Two-year government bond spreads between troubled EU nations (Italy, Spain, Portugal, and Greece) and Germany are all at euro-era record highs, offering another vote of no confidence on the EU plan. As well, most risk markets were only able to retrace about 38.2% of the selloff even after the idea of the Greek referendum was scrapped. So while the Greek tragedy plays out in the foreground, keep an eye on the background of Italy and Spain.
What the Central Banks Didn’t Do
Adding to the pressure on risk assets is an underlying deterioration in recent economic data—especially in Europe—in contrast to more robust numbers just a few weeks ago. Key Eurozone PMI’s fell below the 50 expansion/contraction level, and Germany’s unemployment rate unexpectedly ticked higher to 7.0%. Perhaps ECB member Yves Mersch summed it up best, saying the economy is practically "in freefall," adding the odds of a recession there are more than 50%.
In response to the weakening outlook, and in an uncharacteristic display of economic reality, the ECB surprised markets by cutting interest rates by .25% to 1.25%. But more important is what the ECB failed to do.

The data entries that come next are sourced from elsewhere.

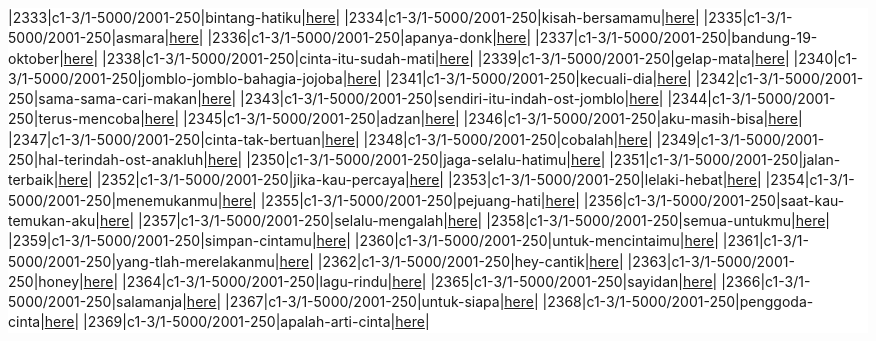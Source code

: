|2333|c1-3/1-5000/2001-250|bintang-hatiku|[here](https://cdn.jsdelivr.net/gh/guitarchord/c1-3/1-5000/2001-250/bintang-hatiku.webp)|
|2334|c1-3/1-5000/2001-250|kisah-bersamamu|[here](https://cdn.jsdelivr.net/gh/guitarchord/c1-3/1-5000/2001-250/kisah-bersamamu.webp)|
|2335|c1-3/1-5000/2001-250|asmara|[here](https://cdn.jsdelivr.net/gh/guitarchord/c1-3/1-5000/2001-250/asmara.webp)|
|2336|c1-3/1-5000/2001-250|apanya-donk|[here](https://cdn.jsdelivr.net/gh/guitarchord/c1-3/1-5000/2001-250/apanya-donk.webp)|
|2337|c1-3/1-5000/2001-250|bandung-19-oktober|[here](https://cdn.jsdelivr.net/gh/guitarchord/c1-3/1-5000/2001-250/bandung-19-oktober.webp)|
|2338|c1-3/1-5000/2001-250|cinta-itu-sudah-mati|[here](https://cdn.jsdelivr.net/gh/guitarchord/c1-3/1-5000/2001-250/cinta-itu-sudah-mati.webp)|
|2339|c1-3/1-5000/2001-250|gelap-mata|[here](https://cdn.jsdelivr.net/gh/guitarchord/c1-3/1-5000/2001-250/gelap-mata.webp)|
|2340|c1-3/1-5000/2001-250|jomblo-jomblo-bahagia-jojoba|[here](https://cdn.jsdelivr.net/gh/guitarchord/c1-3/1-5000/2001-250/jomblo-jomblo-bahagia-jojoba.webp)|
|2341|c1-3/1-5000/2001-250|kecuali-dia|[here](https://cdn.jsdelivr.net/gh/guitarchord/c1-3/1-5000/2001-250/kecuali-dia.webp)|
|2342|c1-3/1-5000/2001-250|sama-sama-cari-makan|[here](https://cdn.jsdelivr.net/gh/guitarchord/c1-3/1-5000/2001-250/sama-sama-cari-makan.webp)|
|2343|c1-3/1-5000/2001-250|sendiri-itu-indah-ost-jomblo|[here](https://cdn.jsdelivr.net/gh/guitarchord/c1-3/1-5000/2001-250/sendiri-itu-indah-ost-jomblo.webp)|
|2344|c1-3/1-5000/2001-250|terus-mencoba|[here](https://cdn.jsdelivr.net/gh/guitarchord/c1-3/1-5000/2001-250/terus-mencoba.webp)|
|2345|c1-3/1-5000/2001-250|adzan|[here](https://cdn.jsdelivr.net/gh/guitarchord/c1-3/1-5000/2001-250/adzan.webp)|
|2346|c1-3/1-5000/2001-250|aku-masih-bisa|[here](https://cdn.jsdelivr.net/gh/guitarchord/c1-3/1-5000/2001-250/aku-masih-bisa.webp)|
|2347|c1-3/1-5000/2001-250|cinta-tak-bertuan|[here](https://cdn.jsdelivr.net/gh/guitarchord/c1-3/1-5000/2001-250/cinta-tak-bertuan.webp)|
|2348|c1-3/1-5000/2001-250|cobalah|[here](https://cdn.jsdelivr.net/gh/guitarchord/c1-3/1-5000/2001-250/cobalah.webp)|
|2349|c1-3/1-5000/2001-250|hal-terindah-ost-anakluh|[here](https://cdn.jsdelivr.net/gh/guitarchord/c1-3/1-5000/2001-250/hal-terindah-ost-anakluh.webp)|
|2350|c1-3/1-5000/2001-250|jaga-selalu-hatimu|[here](https://cdn.jsdelivr.net/gh/guitarchord/c1-3/1-5000/2001-250/jaga-selalu-hatimu.webp)|
|2351|c1-3/1-5000/2001-250|jalan-terbaik|[here](https://cdn.jsdelivr.net/gh/guitarchord/c1-3/1-5000/2001-250/jalan-terbaik.webp)|
|2352|c1-3/1-5000/2001-250|jika-kau-percaya|[here](https://cdn.jsdelivr.net/gh/guitarchord/c1-3/1-5000/2001-250/jika-kau-percaya.webp)|
|2353|c1-3/1-5000/2001-250|lelaki-hebat|[here](https://cdn.jsdelivr.net/gh/guitarchord/c1-3/1-5000/2001-250/lelaki-hebat.webp)|
|2354|c1-3/1-5000/2001-250|menemukanmu|[here](https://cdn.jsdelivr.net/gh/guitarchord/c1-3/1-5000/2001-250/menemukanmu.webp)|
|2355|c1-3/1-5000/2001-250|pejuang-hati|[here](https://cdn.jsdelivr.net/gh/guitarchord/c1-3/1-5000/2001-250/pejuang-hati.webp)|
|2356|c1-3/1-5000/2001-250|saat-kau-temukan-aku|[here](https://cdn.jsdelivr.net/gh/guitarchord/c1-3/1-5000/2001-250/saat-kau-temukan-aku.webp)|
|2357|c1-3/1-5000/2001-250|selalu-mengalah|[here](https://cdn.jsdelivr.net/gh/guitarchord/c1-3/1-5000/2001-250/selalu-mengalah.webp)|
|2358|c1-3/1-5000/2001-250|semua-untukmu|[here](https://cdn.jsdelivr.net/gh/guitarchord/c1-3/1-5000/2001-250/semua-untukmu.webp)|
|2359|c1-3/1-5000/2001-250|simpan-cintamu|[here](https://cdn.jsdelivr.net/gh/guitarchord/c1-3/1-5000/2001-250/simpan-cintamu.webp)|
|2360|c1-3/1-5000/2001-250|untuk-mencintaimu|[here](https://cdn.jsdelivr.net/gh/guitarchord/c1-3/1-5000/2001-250/untuk-mencintaimu.webp)|
|2361|c1-3/1-5000/2001-250|yang-tlah-merelakanmu|[here](https://cdn.jsdelivr.net/gh/guitarchord/c1-3/1-5000/2001-250/yang-tlah-merelakanmu.webp)|
|2362|c1-3/1-5000/2001-250|hey-cantik|[here](https://cdn.jsdelivr.net/gh/guitarchord/c1-3/1-5000/2001-250/hey-cantik.webp)|
|2363|c1-3/1-5000/2001-250|honey|[here](https://cdn.jsdelivr.net/gh/guitarchord/c1-3/1-5000/2001-250/honey.webp)|
|2364|c1-3/1-5000/2001-250|lagu-rindu|[here](https://cdn.jsdelivr.net/gh/guitarchord/c1-3/1-5000/2001-250/lagu-rindu.webp)|
|2365|c1-3/1-5000/2001-250|sayidan|[here](https://cdn.jsdelivr.net/gh/guitarchord/c1-3/1-5000/2001-250/sayidan.webp)|
|2366|c1-3/1-5000/2001-250|salamanja|[here](https://cdn.jsdelivr.net/gh/guitarchord/c1-3/1-5000/2001-250/salamanja.webp)|
|2367|c1-3/1-5000/2001-250|untuk-siapa|[here](https://cdn.jsdelivr.net/gh/guitarchord/c1-3/1-5000/2001-250/untuk-siapa.webp)|
|2368|c1-3/1-5000/2001-250|penggoda-cinta|[here](https://cdn.jsdelivr.net/gh/guitarchord/c1-3/1-5000/2001-250/penggoda-cinta.webp)|
|2369|c1-3/1-5000/2001-250|apalah-arti-cinta|[here](https://cdn.jsdelivr.net/gh/guitarchord/c1-3/1-5000/2001-250/apalah-arti-cinta.webp)|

Newly installed ECB president Draghi flatly declared that the ECB would not be the lender of last resort for banks or governments and could not stabilize the debt markets of beleaguered Eurozone countries, like Spain or Italy. Without ECB support, debt investors are left looking at highly indebted national governments promising to borrow more to guarantee earlier borrowings, and not feeling especially comfortable.
In the US, October jobs data provided little support for the notion that US growth was picking up momentum, leaving the brief euphoria following the 3Q GDP report as a distant memory. The Fed this week issued downwardly revised forecasts for 2012-2014, expecting anemic growth and high unemployment to persist over the period. In response to this bleak outlook, the Fed did nothing.
Bernanke indicated that QE3 remains an option and that it was discussed, but he also seemed to suggest that it wasn’t going to happen any time soon. It’s unclear what the Fed is waiting for given its moribund economic outlook, but for now, expectations for QE3 are dwindling rapidly, providing yet another headwind to risk assets.
NEXT: 4 Big Warning Signs for Risk Assets|pagebreak|
Charts Suggest Risk Assets May Soon Take a Dive
Following on the political and fundamental risk negatives outlined above, charts across multiple assets suggest there is potential for a possibly serious decline in major risk markets in the weeks ahead. High correlations persist across stocks, commodities, and risk FX, so many of the following observations can likely be seen on many other assets, but here are four particulars to focus on:
- EUR/USD has formed a bear flag consolidation pattern on short-term charts after the early decline last week and could also be forming a head-and-shoulders (H&S) bearish reversal pattern following the recovery from below 1.3200. The breakdown levels for both patterns are converged in the 1.3650/1.3700 area and both suggest downside targets around 1.3100/1.3150. Strength beyond 1.3950/1.4000 would invalidate those patterns.
- USD/CHF has a mirror-image bull flag similar to EUR, with the breakup level in the 0.8900/0.8950 area and about a 300-point target to 0.9200/0.9250. A drop below 0.8700/0.8750 would negate that set-up.
- The S&P 500 also sees a potential H&S top forming on intraday charts, with a break below 1215/1220 targeting a move lower to 1140/1145. Strength above the 1255/1260 area would void this set-up.
- Gold (XAU/USD) appears to be in an ascending wedge (bearish reversal pattern) and possibly stalling below key September breakdown levels at 1760/1765. A drop below the 1715/1720 base of the wedge may see lower to the 1650 area.
Finally, we would note that with interventions in JPY and CHF, the USD is the go-to currency if risk sentiment collapses.